Son escapade en dehors des Républicains entre 2017 et 2021 lui a déjà coûté très cher. Résolument installé à l'intérieur de sa formation politique, il figurait au premier rang lors du lancement des états généraux et a bien l'intention d'y apporter sa contribution. Ses relations avec le président des Républicains sont, dit-il, « d'un bon niveau ». « On se parle régulièrement. Nous ne sommes pas sur la même ligne, mais on se respecte », enchaîne-t-il. Ces deux-là se parlent. Mais entre eux, il n'y a pas d'atomes crochus. Cela n'empêche pas le patron des Hauts-de-France de reprendre et saluer les propositions sur l'immigration portées par LR. Xavier Bertrand la joue bon soldat, un nouveau rôle pour un homme réputé pour être « perso ».
Plus populaire que Wauquiez et Le Pen
À droite, ils sont peu nombreux à croire encore en ses chances.
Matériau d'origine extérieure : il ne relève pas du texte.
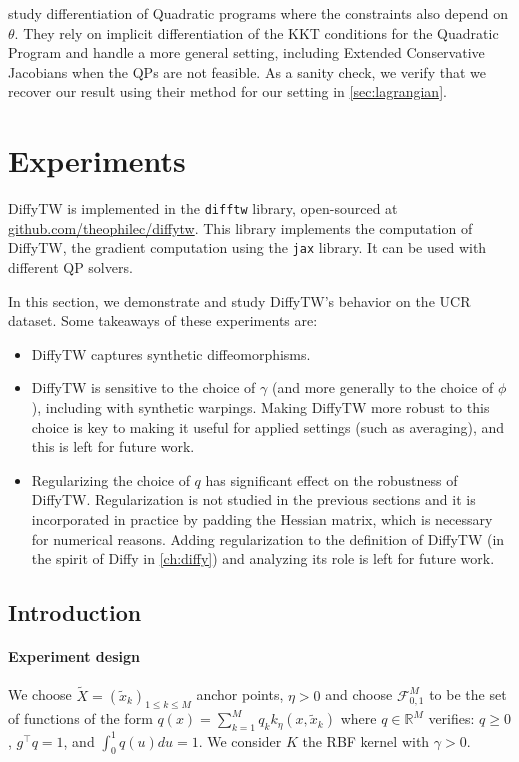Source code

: \begin{remark}
    \cite{bambade,optnet,...} study differentiation of Quadratic programs where the constraints also depend on $\theta$. They rely on implicit differentiation of the KKT conditions for the Quadratic Program and handle a more general setting, including Extended Conservative Jacobians when the QPs are not feasible. As a sanity check, we verify that we recover our result using their method for our setting in \cref{sec:lagrangian}.
\end{remark}

\section{Experiments}
DiffyTW is implemented in the \texttt{difftw} library, open-sourced at \url{github.com/theophilec/diffytw}. This library implements the computation of DiffyTW, the gradient computation using the \texttt{jax} library. It can be used with different QP solvers.

In this section, we demonstrate and study DiffyTW's behavior on the UCR dataset. Some takeaways of these experiments are:

\begin{itemize}
    \item DiffyTW captures synthetic diffeomorphisms.
    \item DiffyTW is sensitive to the choice of $\gamma$ (and more generally to the choice of $\phi$), including with synthetic warpings. Making DiffyTW more robust to this choice is key to making it useful for applied settings (such as averaging), and this is left for future work.
    \item Regularizing the choice of $q$ has significant effect on the robustness of DiffyTW. Regularization is not studied in the previous sections and it is incorporated in practice by padding the Hessian matrix, which is necessary for numerical reasons. Adding regularization to the definition of DiffyTW (in the spirit of Diffy in \cref{ch:diffy}) and analyzing its role is left for future work.
\end{itemize}

\subsection{Introduction}

\paragraph{Experiment design}
We choose $\tilde X = (\tilde x_k)_{1\leq k \leq M}$ anchor points, $\eta >0$ and choose $\mathcal F_{0,1}^M$ to be the set of functions of the form $q(x) = \sum_{k=1}^Mq_k k_\eta(x, \tilde x_k)$ where $q\in\mathbb R^M$ verifies: $q \geq 0$, $g^\top q =1$, and $\int_0^1 q(u)du =1$.
We consider $K$ the RBF kernel with $\gamma> 0$.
Il a bien sûr autour de lui une escouade d'élus qui ont rejoint « Nous France ». D'autres s'interrogent sur son poids politique réel alors que le jeune (37 ans) et remuant député du Lot Aurélien Pradié le concurrence sur le terrain de la droite sociale, Xavier Bertrand fait mine de ne pas y croire. « Tu crois que Xavier est cramé ? » a demandé Gérard Larcher à un proche. Plutôt bienveillant, le président du Sénat jauge les chances des uns et des autres à l'intérieur des leaders LR tout en gardant un œil sur... Edouard Philippe.
Auprès des Français, Xavier Bertrand conserve un bon niveau de popularité. Il figure à la 7ème place dans le dernier classement des personnalités Ifop/Paris Match, devant Nicolas Sarkozy, Marine Le Pen et Laurent Wauquiez. « Il a toujours un socle de popularité appréciable autour de 40%, équilibré entre soutien chez les sympathisants LR et Renaissance, tout en étant pas trop jugé à gauche, relève Frédéric Dabi, directeur général de l'Ifop. Une équation qui fait de lui un premier ministrable idéal. » L'audacieuse remarque du politologue n'est pas si farfelue. Ce fut d'abord l'une des premières intentions d'Emmanuel Macron en 2017 avant de jeter son dévolu sur le juppéiste Edouard Philippe. L'hypothèse Matignon trotte forcément dans la tête du Picard même s'il se garde bien d'en parler. À force de dire qu'Emmanuel Macron est « en situation de cohabitation », cela ressemble à une offre de service qui ne dit pas son nom. Leurs rapports semblent même s'améliorer. « Tu devrais rebaptiser Choose France en Choose Hauts-de-France », a-t-il récemment conseillé avec le sourire lors de l'inauguration d'une usine de batteries à Dunkerque. « Tu as raison », lui a répondu le président avec le sourire lui aussi quatre fois ministre entre 2004 et 2012, le méticuleux Xavier Bertrand est forcément prêt pour de nouveaux horizons politiques. Comme toujours.